The local people explain why they are fighting the plan
. Transmission Gully was 20 years in the wrangling. The Petone to Grenada link road has been thrashed about for six years, but this Takapu proposal is in none of the public documents.
. They’re shoving it into the plans at the last minute and giving us barely six weeks to scrape together our submissions. Why this sudden change of plans, and why the unseemly haste? Notably, they want to have their decision made in six months, before the next election.
. The proposed Takapu route bypasses SH1 completely – traffic coming from the Hutt would have to navigate multiple roundabouts to get onto SH1. The route seems designed to cut Porirua out of the loop, both northbound and southbound.
. The Parliamentary Commission for the Environment in 1990 directed NZTA to run Transmission Gully to Linden, and stated that Takapu Valley should be protected. The Wellington Regional Council supported this directive with their own report in 1991. Transmission Gully can’t go down Takapu Valley, but NZTA is trying to sneak the road in through the back door, by calling it by a different name.
. They say the costings are the same for the two options (Takapu Valley or SH1), but they haven’t surveyed the Takapu route — they haven’t started the geo-technical, seismic, or ecological work. They don’t know what they don’t know.
They are only looking at project costings, not the cost of maintenance that ratepayers will have to bear going forward.

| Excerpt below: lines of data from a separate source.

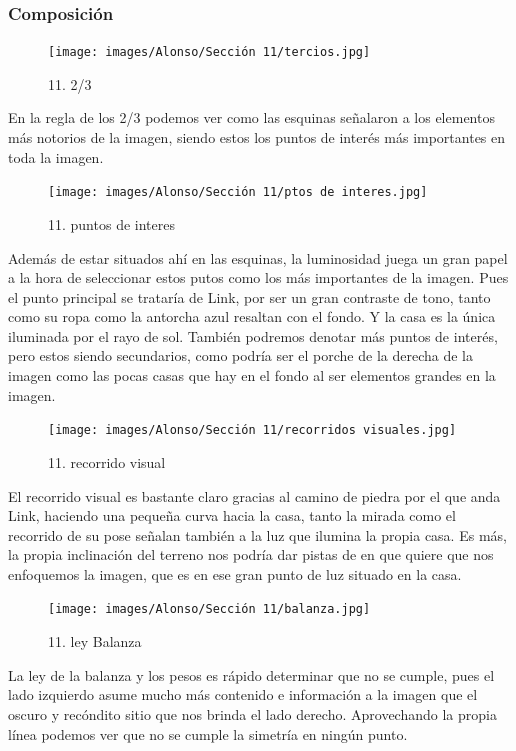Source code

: \documentclass[12pt]{article}
\begin{document}
        \subsubsection{Composición}
        \begin{figure}[H]
      \centering
      \texttt{[image: images/Alonso/Sección 11/tercios.jpg]}
      \caption{\small 11. 2/3}
    \end{figure}
     En la regla de los 2/3  podemos ver como las esquinas señalaron a los elementos más notorios de la imagen, siendo estos los puntos de interés más importantes en toda la imagen.

    \begin{figure}[H]
      \centering
      \texttt{[image: images/Alonso/Sección 11/ptos de interes.jpg]}
      \caption{\small 11. puntos de interes}
    \end{figure}
    Además de estar situados ahí en las esquinas, la luminosidad juega un gran papel a la hora de seleccionar estos putos como los más importantes de la imagen. Pues el punto principal se trataría de Link, por ser un gran contraste de tono, tanto como su ropa como la antorcha azul resaltan con el fondo. Y la casa es la única iluminada por el rayo de sol.
    También podremos denotar más puntos de interés, pero estos siendo secundarios, como podría ser el porche de la derecha de la imagen como las pocas casas que hay en el fondo al ser elementos grandes en la imagen.

    \begin{figure}[H]
      \centering
      \texttt{[image: images/Alonso/Sección 11/recorridos visuales.jpg]}
      \caption{\small 11. recorrido visual}
    \end{figure}
    El recorrido visual es bastante claro gracias al camino de piedra por el que anda Link, haciendo una pequeña curva hacia la casa, tanto la mirada como el recorrido de su pose señalan también a la luz que ilumina la propia casa. Es más, la propia inclinación del terreno nos podría dar pistas de en que quiere que nos enfoquemos la imagen, que es en ese gran punto de luz situado en la casa.

\begin{figure}[H]
      \centering
      \texttt{[image: images/Alonso/Sección 11/balanza.jpg]}
      \caption{\small 11. ley Balanza}
    \end{figure}
    La ley de la balanza y los pesos es rápido determinar que no se cumple, pues el lado izquierdo asume mucho más contenido e información a la imagen que el oscuro y recóndito sitio que nos brinda el lado derecho. Aprovechando la propia línea podemos ver que no se cumple la simetría en ningún punto.
\end{document}
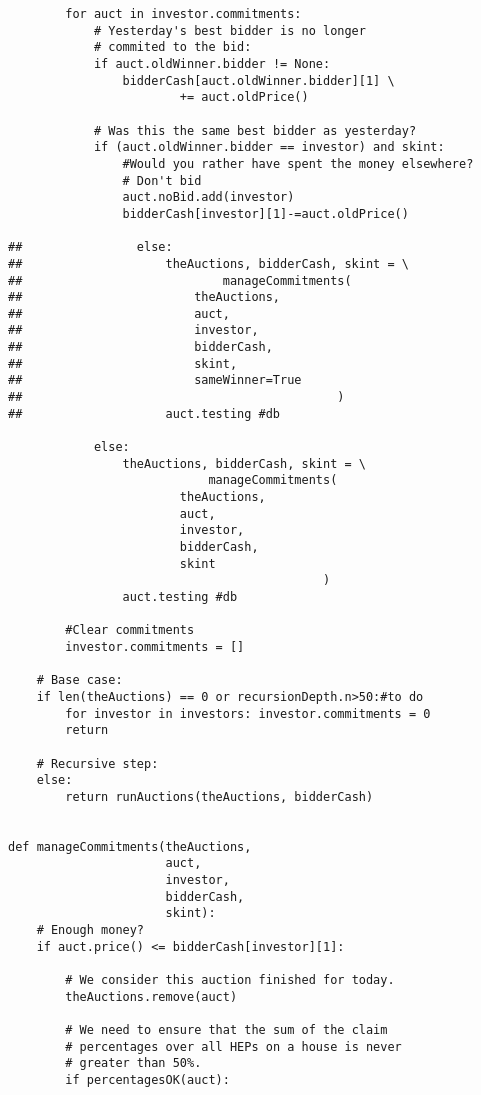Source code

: \begin{lstlisting}
        for auct in investor.commitments:
            # Yesterday's best bidder is no longer
            # commited to the bid:
            if auct.oldWinner.bidder != None:
                bidderCash[auct.oldWinner.bidder][1] \
                        += auct.oldPrice()
            
            # Was this the same best bidder as yesterday?
            if (auct.oldWinner.bidder == investor) and skint:
                #Would you rather have spent the money elsewhere?
                # Don't bid
                auct.noBid.add(investor)
                bidderCash[investor][1]-=auct.oldPrice()

##                else:
##                    theAuctions, bidderCash, skint = \
##                            manageCommitments(
##                        theAuctions,
##                        auct,
##                        investor,
##                        bidderCash,
##                        skint,
##                        sameWinner=True
##                                            )
##                    auct.testing #db

            else:
                theAuctions, bidderCash, skint = \
                            manageCommitments(
                        theAuctions,
                        auct,
                        investor,
                        bidderCash,
                        skint
                                            )
                auct.testing #db
                
        #Clear commitments
        investor.commitments = []

    # Base case:
    if len(theAuctions) == 0 or recursionDepth.n>50:#to do
        for investor in investors: investor.commitments = 0
        return

    # Recursive step:
    else:
        return runAuctions(theAuctions, bidderCash)


def manageCommitments(theAuctions,
                      auct,
                      investor,
                      bidderCash,
                      skint):
    # Enough money?
    if auct.price() <= bidderCash[investor][1]:

        # We consider this auction finished for today.
        theAuctions.remove(auct)

        # We need to ensure that the sum of the claim
        # percentages over all HEPs on a house is never
        # greater than 50%.
        if percentagesOK(auct):
            

\end{lstlisting}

. They have cherry-picked their criteria to pit neighbors against each other – if the community fights itself instead of them, they get to do what they want.
The importance of the valley has been well described by Gloria writing on eyeofthefish:
I can see why the residents of Takapu Valley don’t want it touched – it is a very special slice of heaven. There are brick red barns of rusting corrugated iron and peeling weatherboards. There are tiny tiny horses, not even as tall as a fencepost, who look sooo cute, and gave me a haughty look while they trotted away. The road is small, wiggly and narrow, at places only one lane wide – in fact, in most places only one lane wide – and with big jutty stone walls and clumps of thick bush either side. The road is even more narrow than that mad route out to Makara! It’s extraordinary that such a place can exist so close to the city. . .
. . . there is no doubt to me that this would be a monumentally inappropriate place to build a motorway. The residents are not exaggerating when they say it would kill the valley if a big road went through – it would absolutely destroy the entire valley if you did that. There would have to be massive earthworks, really massive earthworks, in order to get a straightish 20m wide swathe up a valley that is currently only about 2.5m wide.
Locals have sent more than sixty concerned comments to wellington.scoop since we started reporting their plight. Some of them believe the council is being influenced by the possibility that rock from excavations for their valley could be used for the new cycleway from Petone to Ngauranga. Others are suspicious of the council’s December deal with the Transport Agency in which mayor Wade-Brown said the council was now “inside the tent.” If you’re inside the tent, they wonder, does this stop you opposing anything the Transport Agency wants to do?
Before the deal was signed, the mayor had been consistent in opposing the Agency’s Basin flyover plans, though she was finally outvoted. And when she announced the deal, she said the council had kept the right to disagree on specific projects. A situation which should have enabled her to speak out in support of the Takapu Valley, its environmental values and its people, and against a plan which would build a highway to destroy their lives and their valley.